Data excerpts:

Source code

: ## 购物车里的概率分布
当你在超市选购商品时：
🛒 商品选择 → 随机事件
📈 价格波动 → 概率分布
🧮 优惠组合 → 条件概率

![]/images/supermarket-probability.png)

# What to produce:
Write out the full set of records exactly as given.

# Answer below:
Source code

: ## 购物车里的概率分布
当你在超市选购商品时：
🛒 商品选择 → 随机事件
📈 价格波动 → 概率分布
🧮 优惠组合 → 条件概率

![]/images/supermarket-probability.png)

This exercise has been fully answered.